Breast Histopathology Images Multi-Classification using Ensemble of Deep Convolutional Neural Networks
Sadura Priscilla Akinrinwa, Opeoluwa Oluwatoyin Olabode, O.C. Agbonifo, Kolawole G. Akintola · International Journal of Scientific Research in Computer Sciences and Engineering · 2022
Breast cancers have constituted a major health challenge as a leading cause of mortality in women. This has led to several interventions in the diagnosis and treatment of the disease. The digital classification and analysis of breast histopathology images provides a means for computerized-clinical diagnosis of breast cancers. In this study, three separate models based on the ensembles of Convolutional Neural Networks (CNNs) for the analysis and classification of histopathological images of breast tissue are presented. The ensembles make use of majority voting, averaging, and stacking techniques. The ensemble models seek to extend the performance of existing CNNs by combining AlexNet, VGGNet and ResNet using majority voting, averaging, and stacking ensemble rules. Furthermore, a model for classification of breast histopathology images was developed called the SaduNet model. This model was developed with few numbers of convolutional neural network layers to reduce computational cost in terms of memory and improve computation time. All the models were trained with histopathology images dataset collected at the Federal Teaching Hospital, Ido Ekiti, Ekiti state, Nigeria, with ethical clearance to ensure that the research is applicable locally.

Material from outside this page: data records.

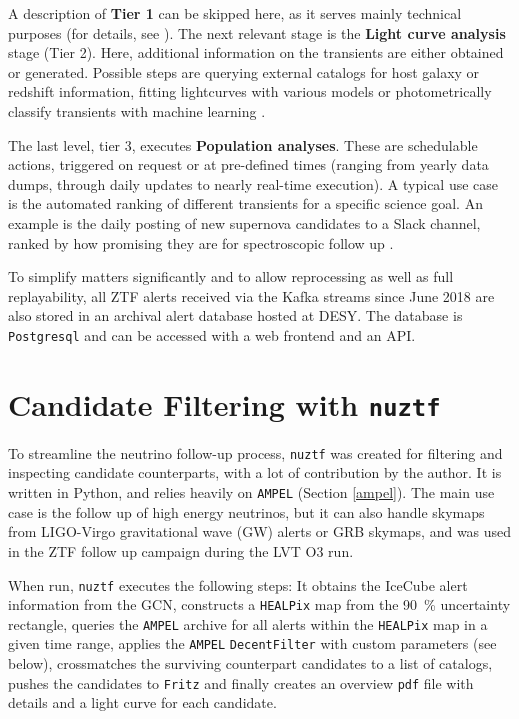 \documentclass[
    a4paper, %
    fontsize=10pt, %
    twoside=true, %
    numbers=noenddot, %
    fontmethod=tex,
]{kaobook}
\begin{document}
A description of \textbf{Tier 1} can be skipped here, as it serves mainly technical purposes (for details, see \cite{Nordin2019}). The next relevant stage is the \textbf{Light curve analysis} stage (Tier 2). Here, additional information on the transients are either obtained or generated. Possible steps are querying external catalogs for host galaxy or redshift information, fitting lightcurves with various models or photometrically classify transients with machine learning \cite{Nordin2019}.

The last level, tier 3, executes \textbf{Population analyses}. These are schedulable actions, triggered on request or at pre-defined times (ranging from yearly data dumps, through daily updates to nearly real-time execution). A typical use case is the automated ranking of different transients for a specific science goal. An example is the daily posting of new supernova candidates to a Slack channel, ranked by how promising they are for spectroscopic follow up \cite{Nordin2019}.

To simplify matters significantly and to allow reprocessing as well as full replayability, all ZTF alerts received via the Kafka streams since June 2018 are also stored in an archival alert database hosted at DESY. The database is \texttt{Postgresql} and can be accessed with a web frontend and an API.

\section{Candidate Filtering with \texttt{nuztf}}
To streamline the neutrino follow-up process, \texttt{nuztf}  was created for filtering and inspecting candidate counterparts, with a lot of contribution by the author. It is written in Python, and relies heavily on \texttt{AMPEL} (Section \ref{ampel}). The main use case is the follow up of high energy neutrinos, but it can also handle skymaps from LIGO-Virgo  gravitational wave (GW) alerts or GRB skymaps, and was used in the ZTF follow up campaign  during the LVT O3 run.

When run, \texttt{nuztf} executes the following steps: It obtains the IceCube alert information from the GCN, constructs a \texttt{HEALPix} map from the \SI{90}{\percent} uncertainty rectangle, queries the \texttt{AMPEL} archive for all alerts within the \texttt{HEALPix} map in a given time range, applies the \texttt{AMPEL} \texttt{DecentFilter} \cite{Nordin2019} with custom parameters (see below), crossmatches the surviving counterpart candidates to a list of catalogs, pushes the candidates to \texttt{Fritz} and finally creates an overview \texttt{pdf} file with details and a light curve for each candidate.
\end{document}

Different learning parameters were used in the different convolutional neural networks developed to ensure that they obtain optimal performances of the models on the histopathology images classification task. The comparative analysis performed showed that the developed models performed as well as those found in literature judging by the accuracies achieved. The ensemble methods also performed better in the terms of the sensitivity and predictability than the individual base models. This is shown in the high prediction and recall values obtained by the ensemble models. During testing, the base models generated the following accuracies: AlexNet: 92.91%, VGG16: 96.28% and ResNet: 99.25%. When tested with the FTH breast histopathology data, the averaging ensemble has accuracy of 99.47% while the majority voting ensemble has accuracy of 99.30% and stacking ensemble model has accuracy of 97.86%. The SaduNet model also achieved an accuracy of 75.89%.